## Your task:
Copy exactly the lines of the material below that run from the one containing "defines the _type_." through the one containing "That's why the". Copy no other lines.

## Data provided:
****************************************
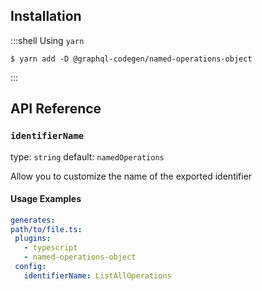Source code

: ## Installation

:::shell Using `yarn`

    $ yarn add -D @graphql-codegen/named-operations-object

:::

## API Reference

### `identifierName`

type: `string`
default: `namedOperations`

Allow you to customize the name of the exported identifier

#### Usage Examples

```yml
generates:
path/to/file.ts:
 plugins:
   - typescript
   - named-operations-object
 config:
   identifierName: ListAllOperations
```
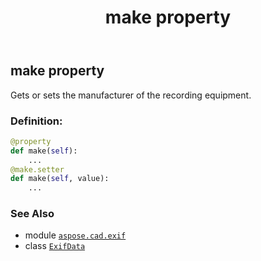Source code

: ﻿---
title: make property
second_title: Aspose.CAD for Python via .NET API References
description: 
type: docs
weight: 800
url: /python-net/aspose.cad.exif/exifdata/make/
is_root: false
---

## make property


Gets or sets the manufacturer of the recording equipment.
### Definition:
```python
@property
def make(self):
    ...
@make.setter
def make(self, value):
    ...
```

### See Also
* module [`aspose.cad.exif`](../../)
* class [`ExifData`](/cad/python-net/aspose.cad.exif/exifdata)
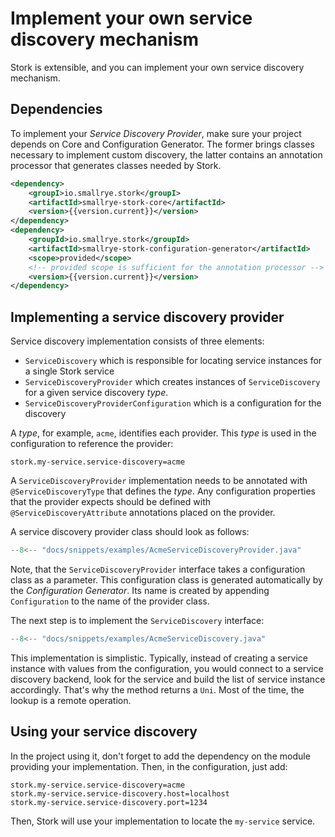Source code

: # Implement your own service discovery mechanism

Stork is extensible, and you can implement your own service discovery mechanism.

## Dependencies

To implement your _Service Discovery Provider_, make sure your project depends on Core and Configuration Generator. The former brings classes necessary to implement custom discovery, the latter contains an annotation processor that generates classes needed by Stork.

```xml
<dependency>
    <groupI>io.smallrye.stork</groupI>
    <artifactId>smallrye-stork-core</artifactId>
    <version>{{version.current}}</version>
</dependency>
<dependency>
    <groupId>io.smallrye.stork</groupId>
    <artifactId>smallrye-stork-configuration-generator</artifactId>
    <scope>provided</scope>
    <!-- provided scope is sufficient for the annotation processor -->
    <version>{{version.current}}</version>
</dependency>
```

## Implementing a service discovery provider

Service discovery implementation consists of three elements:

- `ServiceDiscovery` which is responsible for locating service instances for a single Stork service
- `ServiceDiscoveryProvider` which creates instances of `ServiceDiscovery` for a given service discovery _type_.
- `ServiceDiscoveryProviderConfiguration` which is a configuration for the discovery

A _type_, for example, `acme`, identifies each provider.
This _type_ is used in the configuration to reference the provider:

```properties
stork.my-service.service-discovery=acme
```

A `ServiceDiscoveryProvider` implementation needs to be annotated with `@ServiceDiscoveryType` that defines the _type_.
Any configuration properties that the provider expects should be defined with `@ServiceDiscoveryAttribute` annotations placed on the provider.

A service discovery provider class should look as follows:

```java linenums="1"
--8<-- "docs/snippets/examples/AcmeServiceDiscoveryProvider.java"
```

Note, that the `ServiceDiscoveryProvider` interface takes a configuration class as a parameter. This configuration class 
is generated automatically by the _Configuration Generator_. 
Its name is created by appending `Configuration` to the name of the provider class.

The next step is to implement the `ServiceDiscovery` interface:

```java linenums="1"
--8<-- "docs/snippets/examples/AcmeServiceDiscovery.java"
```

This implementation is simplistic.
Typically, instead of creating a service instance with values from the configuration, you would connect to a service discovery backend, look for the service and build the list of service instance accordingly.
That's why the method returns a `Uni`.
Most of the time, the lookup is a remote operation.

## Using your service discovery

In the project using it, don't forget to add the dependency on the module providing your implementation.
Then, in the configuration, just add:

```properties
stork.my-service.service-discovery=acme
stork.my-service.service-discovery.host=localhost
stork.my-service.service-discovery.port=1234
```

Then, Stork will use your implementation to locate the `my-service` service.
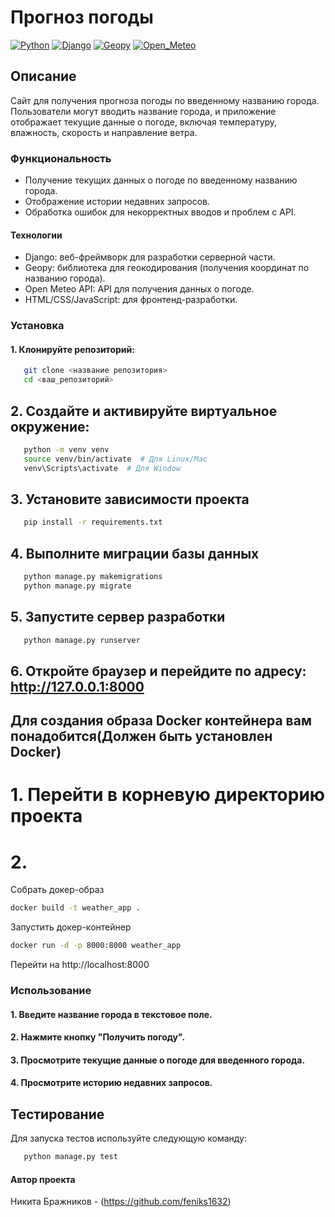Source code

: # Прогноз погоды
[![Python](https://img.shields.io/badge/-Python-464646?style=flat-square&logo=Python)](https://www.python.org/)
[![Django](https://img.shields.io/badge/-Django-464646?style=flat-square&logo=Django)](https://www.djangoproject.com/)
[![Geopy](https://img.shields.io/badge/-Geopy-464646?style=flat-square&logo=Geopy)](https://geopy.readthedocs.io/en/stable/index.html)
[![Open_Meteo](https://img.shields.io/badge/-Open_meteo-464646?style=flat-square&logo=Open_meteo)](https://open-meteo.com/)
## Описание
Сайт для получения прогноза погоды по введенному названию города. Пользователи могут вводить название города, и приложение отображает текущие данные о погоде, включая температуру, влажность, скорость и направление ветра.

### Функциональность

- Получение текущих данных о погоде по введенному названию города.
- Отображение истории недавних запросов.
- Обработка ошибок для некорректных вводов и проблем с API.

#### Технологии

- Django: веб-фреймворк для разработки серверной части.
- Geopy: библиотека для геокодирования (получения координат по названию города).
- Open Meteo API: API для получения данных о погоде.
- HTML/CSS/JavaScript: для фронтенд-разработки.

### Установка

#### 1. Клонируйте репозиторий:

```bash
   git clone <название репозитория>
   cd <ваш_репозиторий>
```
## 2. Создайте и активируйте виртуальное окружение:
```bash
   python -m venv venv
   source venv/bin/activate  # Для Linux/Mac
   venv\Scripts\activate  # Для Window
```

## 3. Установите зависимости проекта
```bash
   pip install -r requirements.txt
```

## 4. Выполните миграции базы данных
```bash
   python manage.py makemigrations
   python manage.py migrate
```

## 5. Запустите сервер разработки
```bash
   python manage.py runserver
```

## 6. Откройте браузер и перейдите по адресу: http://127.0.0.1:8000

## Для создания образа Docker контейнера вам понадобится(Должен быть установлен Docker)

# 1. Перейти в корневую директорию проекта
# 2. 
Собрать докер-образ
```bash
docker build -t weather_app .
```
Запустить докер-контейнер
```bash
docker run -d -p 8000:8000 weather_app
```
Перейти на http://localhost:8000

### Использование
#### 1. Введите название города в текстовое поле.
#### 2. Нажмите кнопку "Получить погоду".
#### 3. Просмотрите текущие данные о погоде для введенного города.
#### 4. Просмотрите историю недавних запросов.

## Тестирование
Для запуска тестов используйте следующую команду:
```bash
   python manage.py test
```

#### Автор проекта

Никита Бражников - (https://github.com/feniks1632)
****************************************
## Result of this task:
A `ServiceDiscoveryProvider` implementation needs to be annotated with `@ServiceDiscoveryType` that defines the _type_.
Any configuration properties that the provider expects should be defined with `@ServiceDiscoveryAttribute` annotations placed on the provider.

A service discovery provider class should look as follows:

```java linenums="1"
--8<-- "docs/snippets/examples/AcmeServiceDiscoveryProvider.java"
```

Note, that the `ServiceDiscoveryProvider` interface takes a configuration class as a parameter. This configuration class 
is generated automatically by the _Configuration Generator_. 
Its name is created by appending `Configuration` to the name of the provider class.

The next step is to implement the `ServiceDiscovery` interface:

```java linenums="1"
--8<-- "docs/snippets/examples/AcmeServiceDiscovery.java"
```

This implementation is simplistic.
Typically, instead of creating a service instance with values from the configuration, you would connect to a service discovery backend, look for the service and build the list of service instance accordingly.
That's why the method returns a `Uni`.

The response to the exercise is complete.